Abstract

Abstract BACKGROUND 177Lu-Dotatate (177Lu-DOTA0-Tyr3-Octreotate) is a beta-particle emitting somatostatin analog recently FDA approved for the treatment of somastatin receptor-positive gastroenteropancreatic neuroendocrine tumors. Somatostatin receptors are highly expressed in almost all meningiomas, therefore 177Lu-Dotatate may be a reasonable treatment strategy for this disease. Furthermore, the short path length of the beta particle should allow for treatment of previously radiated patients with low risk of cerebral radiation necrosis. CASE STUDY: A 61 year-old male presented with a history of atypical meningioma (WHO grade II), recurrent as anaplastic meningioma (WHO grade III). His previous treatments included multiple surgical resections, fractionated radiation therapy, stereotactic radiosurgery, everolimus/octreotide LAR, bevacizumab and hydroxyurea. MRI imaging revealed rapid volumetric progression over the prior nine months with a near tripling in size from 29.9 cm3 to 80.4 cm3. In-111 octreotide confirmed the presence of somatostatin receptors within the tumor. 177Lu-Dotatate was administered intravenously at a dose of 200 millicuries per dose, every eight weeks for four cycles.

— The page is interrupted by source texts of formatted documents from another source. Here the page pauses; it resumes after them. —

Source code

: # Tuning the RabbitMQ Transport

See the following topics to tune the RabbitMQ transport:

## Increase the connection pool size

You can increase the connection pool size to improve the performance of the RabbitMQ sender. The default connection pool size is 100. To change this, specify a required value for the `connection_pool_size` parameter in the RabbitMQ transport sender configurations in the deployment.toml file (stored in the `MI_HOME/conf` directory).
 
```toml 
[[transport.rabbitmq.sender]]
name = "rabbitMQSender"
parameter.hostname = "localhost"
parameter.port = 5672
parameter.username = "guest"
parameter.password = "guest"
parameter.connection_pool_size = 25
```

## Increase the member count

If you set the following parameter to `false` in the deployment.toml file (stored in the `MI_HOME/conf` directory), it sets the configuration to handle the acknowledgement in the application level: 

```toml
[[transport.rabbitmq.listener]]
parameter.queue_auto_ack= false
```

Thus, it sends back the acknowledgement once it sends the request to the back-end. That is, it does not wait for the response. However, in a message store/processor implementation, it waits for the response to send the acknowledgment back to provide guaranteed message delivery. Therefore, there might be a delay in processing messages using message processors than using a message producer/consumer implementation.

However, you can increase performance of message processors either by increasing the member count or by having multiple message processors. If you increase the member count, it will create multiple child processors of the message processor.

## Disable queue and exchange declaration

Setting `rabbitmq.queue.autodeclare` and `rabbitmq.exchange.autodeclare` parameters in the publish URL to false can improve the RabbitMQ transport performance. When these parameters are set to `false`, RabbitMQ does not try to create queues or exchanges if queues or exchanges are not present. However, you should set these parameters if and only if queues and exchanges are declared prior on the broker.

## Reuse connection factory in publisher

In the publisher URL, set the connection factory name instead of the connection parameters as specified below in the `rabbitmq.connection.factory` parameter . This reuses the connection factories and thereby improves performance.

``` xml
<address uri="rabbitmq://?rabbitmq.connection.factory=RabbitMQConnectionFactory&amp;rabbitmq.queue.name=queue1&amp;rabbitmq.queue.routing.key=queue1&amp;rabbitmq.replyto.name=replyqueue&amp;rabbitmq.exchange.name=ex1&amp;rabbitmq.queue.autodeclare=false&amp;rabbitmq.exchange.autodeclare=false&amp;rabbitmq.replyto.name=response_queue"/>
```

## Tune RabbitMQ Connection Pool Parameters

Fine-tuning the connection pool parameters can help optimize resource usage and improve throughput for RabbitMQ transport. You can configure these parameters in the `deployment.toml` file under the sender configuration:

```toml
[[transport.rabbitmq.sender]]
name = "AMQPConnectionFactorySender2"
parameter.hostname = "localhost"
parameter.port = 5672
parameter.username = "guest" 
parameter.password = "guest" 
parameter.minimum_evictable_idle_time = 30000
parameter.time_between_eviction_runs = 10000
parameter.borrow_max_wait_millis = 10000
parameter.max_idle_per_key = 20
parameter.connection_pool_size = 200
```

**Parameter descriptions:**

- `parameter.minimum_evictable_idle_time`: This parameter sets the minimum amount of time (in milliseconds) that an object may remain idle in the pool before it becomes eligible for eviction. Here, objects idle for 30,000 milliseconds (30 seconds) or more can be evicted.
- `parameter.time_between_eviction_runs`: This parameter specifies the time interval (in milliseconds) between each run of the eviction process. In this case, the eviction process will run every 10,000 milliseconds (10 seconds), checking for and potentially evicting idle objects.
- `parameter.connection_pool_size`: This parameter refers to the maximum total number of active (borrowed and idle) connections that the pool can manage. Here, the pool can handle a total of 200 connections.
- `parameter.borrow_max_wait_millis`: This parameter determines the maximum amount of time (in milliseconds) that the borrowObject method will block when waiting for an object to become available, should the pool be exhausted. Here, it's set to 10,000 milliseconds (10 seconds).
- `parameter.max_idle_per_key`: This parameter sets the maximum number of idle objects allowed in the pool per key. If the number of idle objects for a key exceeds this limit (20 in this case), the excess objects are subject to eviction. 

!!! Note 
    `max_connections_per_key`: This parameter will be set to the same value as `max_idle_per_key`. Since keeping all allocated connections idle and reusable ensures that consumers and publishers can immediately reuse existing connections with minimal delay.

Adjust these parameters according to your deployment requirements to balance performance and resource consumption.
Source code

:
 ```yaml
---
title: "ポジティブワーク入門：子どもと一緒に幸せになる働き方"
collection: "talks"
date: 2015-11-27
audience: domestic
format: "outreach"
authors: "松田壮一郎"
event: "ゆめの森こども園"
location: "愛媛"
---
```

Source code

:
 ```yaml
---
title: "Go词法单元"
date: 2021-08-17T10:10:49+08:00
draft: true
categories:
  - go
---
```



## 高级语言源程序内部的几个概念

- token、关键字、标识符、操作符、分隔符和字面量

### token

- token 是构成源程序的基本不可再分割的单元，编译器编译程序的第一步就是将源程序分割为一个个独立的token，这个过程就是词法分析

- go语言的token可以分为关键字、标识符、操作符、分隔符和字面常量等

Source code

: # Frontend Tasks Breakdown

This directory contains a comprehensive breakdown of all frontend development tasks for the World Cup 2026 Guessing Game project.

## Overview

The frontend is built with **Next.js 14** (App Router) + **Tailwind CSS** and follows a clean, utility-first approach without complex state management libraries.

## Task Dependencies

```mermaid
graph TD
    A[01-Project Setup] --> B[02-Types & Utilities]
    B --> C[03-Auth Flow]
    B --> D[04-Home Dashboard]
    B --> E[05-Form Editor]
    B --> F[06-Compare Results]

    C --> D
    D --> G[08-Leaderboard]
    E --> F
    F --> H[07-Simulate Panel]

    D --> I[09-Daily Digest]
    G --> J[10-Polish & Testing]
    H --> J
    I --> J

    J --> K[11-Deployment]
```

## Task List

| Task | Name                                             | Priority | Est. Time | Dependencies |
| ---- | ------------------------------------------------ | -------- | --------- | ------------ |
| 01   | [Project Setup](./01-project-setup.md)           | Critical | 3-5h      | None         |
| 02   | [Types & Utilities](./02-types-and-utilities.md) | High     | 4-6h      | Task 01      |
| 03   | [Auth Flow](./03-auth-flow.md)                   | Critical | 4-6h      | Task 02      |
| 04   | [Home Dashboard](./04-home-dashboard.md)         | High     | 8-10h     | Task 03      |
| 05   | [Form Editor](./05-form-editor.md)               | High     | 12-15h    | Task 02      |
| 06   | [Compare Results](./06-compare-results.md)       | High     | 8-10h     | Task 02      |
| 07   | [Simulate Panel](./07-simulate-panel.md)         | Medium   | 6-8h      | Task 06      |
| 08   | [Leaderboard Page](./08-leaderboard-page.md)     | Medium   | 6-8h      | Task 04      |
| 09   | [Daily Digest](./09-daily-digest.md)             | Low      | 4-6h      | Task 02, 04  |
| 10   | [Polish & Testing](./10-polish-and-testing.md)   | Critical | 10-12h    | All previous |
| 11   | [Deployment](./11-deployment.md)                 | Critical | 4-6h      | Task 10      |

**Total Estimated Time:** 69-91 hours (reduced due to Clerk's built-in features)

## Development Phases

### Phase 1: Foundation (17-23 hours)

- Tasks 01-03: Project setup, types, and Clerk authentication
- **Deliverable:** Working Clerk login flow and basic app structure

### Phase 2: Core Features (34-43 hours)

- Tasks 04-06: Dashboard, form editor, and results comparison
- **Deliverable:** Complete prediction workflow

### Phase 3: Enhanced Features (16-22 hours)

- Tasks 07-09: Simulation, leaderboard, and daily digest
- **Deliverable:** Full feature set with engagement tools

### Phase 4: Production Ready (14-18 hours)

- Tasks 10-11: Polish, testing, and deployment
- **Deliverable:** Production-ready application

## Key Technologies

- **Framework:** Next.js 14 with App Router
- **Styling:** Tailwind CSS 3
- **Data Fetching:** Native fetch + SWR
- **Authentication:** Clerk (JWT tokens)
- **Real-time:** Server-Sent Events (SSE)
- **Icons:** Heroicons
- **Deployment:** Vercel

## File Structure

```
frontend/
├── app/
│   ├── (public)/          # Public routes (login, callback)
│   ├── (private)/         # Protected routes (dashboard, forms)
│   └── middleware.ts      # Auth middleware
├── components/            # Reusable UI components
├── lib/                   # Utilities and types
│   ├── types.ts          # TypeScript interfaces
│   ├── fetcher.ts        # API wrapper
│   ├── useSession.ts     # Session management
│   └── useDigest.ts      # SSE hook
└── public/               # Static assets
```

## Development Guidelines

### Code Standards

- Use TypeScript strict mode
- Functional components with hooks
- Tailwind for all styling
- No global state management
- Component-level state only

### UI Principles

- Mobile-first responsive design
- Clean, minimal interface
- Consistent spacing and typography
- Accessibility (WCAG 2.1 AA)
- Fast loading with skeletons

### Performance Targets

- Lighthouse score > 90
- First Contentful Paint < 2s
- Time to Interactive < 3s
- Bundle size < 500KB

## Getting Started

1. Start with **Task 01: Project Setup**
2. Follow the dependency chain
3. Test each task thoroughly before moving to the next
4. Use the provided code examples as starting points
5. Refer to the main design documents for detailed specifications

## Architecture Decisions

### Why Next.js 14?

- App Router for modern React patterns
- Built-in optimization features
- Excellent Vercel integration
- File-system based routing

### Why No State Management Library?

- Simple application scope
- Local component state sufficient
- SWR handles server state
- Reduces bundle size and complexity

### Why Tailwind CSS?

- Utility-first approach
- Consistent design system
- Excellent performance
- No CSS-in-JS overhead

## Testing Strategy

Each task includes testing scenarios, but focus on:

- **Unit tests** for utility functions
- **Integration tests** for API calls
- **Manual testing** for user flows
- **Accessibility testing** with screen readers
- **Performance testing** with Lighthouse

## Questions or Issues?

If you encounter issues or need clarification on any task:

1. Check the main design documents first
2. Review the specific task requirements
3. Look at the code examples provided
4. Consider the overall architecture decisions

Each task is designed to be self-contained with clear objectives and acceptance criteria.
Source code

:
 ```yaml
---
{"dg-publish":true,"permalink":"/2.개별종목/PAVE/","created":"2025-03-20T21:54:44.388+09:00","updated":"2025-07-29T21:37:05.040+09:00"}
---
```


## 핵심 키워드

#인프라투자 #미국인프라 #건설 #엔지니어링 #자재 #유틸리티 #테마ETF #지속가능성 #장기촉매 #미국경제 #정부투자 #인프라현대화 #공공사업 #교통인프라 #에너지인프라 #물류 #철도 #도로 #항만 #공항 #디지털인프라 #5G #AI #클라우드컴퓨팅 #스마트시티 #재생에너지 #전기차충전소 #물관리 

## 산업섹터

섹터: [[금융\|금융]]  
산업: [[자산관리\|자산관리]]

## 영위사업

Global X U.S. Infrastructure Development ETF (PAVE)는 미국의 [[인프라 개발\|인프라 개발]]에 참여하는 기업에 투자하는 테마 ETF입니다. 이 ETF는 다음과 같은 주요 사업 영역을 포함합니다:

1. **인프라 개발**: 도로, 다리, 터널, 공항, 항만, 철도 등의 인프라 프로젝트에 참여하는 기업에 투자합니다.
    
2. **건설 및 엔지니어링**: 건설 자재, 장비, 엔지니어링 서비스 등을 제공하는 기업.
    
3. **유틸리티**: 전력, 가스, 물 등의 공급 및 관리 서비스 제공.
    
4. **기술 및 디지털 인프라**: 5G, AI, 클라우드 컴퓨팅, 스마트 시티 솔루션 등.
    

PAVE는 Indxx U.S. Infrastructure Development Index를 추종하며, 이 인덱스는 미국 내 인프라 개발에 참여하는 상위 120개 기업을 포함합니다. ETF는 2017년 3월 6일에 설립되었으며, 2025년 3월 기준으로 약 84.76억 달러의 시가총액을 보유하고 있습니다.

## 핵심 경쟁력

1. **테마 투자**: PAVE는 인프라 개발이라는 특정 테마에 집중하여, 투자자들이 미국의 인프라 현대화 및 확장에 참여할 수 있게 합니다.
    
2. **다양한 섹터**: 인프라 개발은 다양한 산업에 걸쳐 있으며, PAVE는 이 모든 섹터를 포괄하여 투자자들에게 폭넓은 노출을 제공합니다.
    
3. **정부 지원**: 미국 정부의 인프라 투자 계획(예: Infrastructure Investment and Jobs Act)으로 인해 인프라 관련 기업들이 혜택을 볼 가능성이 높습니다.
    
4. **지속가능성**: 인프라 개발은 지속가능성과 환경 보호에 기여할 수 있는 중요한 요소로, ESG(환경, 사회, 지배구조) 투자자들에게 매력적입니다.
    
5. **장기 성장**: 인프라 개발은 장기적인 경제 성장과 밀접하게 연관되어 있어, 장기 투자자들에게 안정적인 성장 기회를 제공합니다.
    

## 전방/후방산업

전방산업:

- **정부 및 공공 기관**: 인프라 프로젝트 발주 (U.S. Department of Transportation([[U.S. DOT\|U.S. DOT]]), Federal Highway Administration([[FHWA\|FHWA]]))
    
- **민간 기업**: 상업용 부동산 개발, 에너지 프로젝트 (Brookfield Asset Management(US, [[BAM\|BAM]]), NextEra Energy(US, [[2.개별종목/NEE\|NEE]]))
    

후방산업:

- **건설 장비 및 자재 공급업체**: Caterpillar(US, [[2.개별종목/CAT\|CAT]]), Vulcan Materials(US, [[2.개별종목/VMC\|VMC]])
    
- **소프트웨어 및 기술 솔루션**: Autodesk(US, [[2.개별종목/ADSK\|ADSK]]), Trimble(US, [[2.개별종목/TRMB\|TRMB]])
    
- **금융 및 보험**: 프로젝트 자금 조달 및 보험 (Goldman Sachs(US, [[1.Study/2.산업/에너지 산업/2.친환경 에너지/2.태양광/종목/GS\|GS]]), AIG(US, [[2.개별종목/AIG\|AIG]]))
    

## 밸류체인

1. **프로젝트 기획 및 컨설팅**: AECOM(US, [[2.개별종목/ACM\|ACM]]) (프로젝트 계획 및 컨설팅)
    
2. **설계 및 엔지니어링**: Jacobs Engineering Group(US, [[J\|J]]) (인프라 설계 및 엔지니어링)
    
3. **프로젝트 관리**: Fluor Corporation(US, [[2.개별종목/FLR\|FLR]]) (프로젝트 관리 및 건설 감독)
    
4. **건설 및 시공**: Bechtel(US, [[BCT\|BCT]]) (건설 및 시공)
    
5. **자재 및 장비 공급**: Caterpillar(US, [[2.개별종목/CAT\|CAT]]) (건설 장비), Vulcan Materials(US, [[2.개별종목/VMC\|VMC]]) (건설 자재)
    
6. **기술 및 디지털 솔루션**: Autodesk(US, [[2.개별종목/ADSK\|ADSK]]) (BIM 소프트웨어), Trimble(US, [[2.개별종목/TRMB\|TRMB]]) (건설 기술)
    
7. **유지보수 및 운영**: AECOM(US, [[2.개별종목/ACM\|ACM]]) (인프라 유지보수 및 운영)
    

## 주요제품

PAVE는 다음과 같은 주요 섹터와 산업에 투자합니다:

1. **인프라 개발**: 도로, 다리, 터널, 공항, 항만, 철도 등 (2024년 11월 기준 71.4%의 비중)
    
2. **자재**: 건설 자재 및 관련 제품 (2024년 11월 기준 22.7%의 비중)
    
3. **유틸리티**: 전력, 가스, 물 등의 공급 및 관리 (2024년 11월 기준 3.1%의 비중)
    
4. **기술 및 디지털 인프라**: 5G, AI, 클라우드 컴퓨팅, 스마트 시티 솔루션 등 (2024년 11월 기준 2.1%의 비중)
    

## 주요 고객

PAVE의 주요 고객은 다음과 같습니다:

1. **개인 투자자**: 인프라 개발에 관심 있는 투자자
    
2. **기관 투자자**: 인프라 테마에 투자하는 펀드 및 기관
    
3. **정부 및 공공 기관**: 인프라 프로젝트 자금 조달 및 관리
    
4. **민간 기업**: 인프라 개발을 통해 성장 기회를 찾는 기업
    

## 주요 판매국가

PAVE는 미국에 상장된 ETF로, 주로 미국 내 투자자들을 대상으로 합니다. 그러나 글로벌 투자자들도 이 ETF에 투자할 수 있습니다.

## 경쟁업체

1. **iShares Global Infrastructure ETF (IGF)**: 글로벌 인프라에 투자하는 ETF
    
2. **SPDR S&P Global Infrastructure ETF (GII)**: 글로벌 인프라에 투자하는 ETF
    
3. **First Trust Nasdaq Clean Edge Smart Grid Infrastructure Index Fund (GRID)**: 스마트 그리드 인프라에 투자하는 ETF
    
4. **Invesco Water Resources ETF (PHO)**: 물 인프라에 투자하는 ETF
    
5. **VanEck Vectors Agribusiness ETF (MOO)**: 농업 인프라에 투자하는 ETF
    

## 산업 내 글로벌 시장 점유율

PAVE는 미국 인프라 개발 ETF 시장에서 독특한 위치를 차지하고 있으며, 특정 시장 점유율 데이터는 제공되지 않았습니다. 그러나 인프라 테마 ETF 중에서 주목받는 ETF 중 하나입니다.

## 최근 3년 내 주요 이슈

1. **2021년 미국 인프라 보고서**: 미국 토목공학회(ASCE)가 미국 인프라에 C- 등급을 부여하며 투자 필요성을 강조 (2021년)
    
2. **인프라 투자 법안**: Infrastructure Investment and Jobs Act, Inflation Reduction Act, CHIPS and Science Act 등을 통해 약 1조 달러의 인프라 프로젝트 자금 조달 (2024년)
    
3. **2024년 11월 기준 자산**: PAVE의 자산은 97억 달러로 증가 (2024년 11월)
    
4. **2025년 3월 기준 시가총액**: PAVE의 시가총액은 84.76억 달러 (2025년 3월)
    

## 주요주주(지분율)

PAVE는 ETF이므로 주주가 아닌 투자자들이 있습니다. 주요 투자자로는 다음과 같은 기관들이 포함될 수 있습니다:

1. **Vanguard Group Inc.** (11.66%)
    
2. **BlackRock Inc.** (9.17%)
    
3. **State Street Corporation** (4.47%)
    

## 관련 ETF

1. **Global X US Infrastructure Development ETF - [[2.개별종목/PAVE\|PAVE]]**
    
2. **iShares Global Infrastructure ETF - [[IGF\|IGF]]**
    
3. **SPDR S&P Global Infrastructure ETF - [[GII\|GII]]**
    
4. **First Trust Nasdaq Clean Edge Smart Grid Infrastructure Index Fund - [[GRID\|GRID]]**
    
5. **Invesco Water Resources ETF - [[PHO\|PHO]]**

Treatment was tolerated very well, with no significant adverse events. Tumor volume initially increased to 98.3 cm3 after cycle 1 of treatment, and subsequently decreased to 91.2 cm3 after cycle 2. Eight months after treatment onset, the tumor volume remained stable (93.4 cm3). CONCLUSION 177Lu-Dotatate may be a safe and effective strategy for the treatment of somastatin receptor-positive meningioma. The transient increase in tumor volume after the first dose in this case may have represented delayed treatment effect or pseudoprogression. A phase II clinical trial is currently being activated to determine the progression-free survival associated with 177Lu-Dotatate in patients with recurrent meningioma.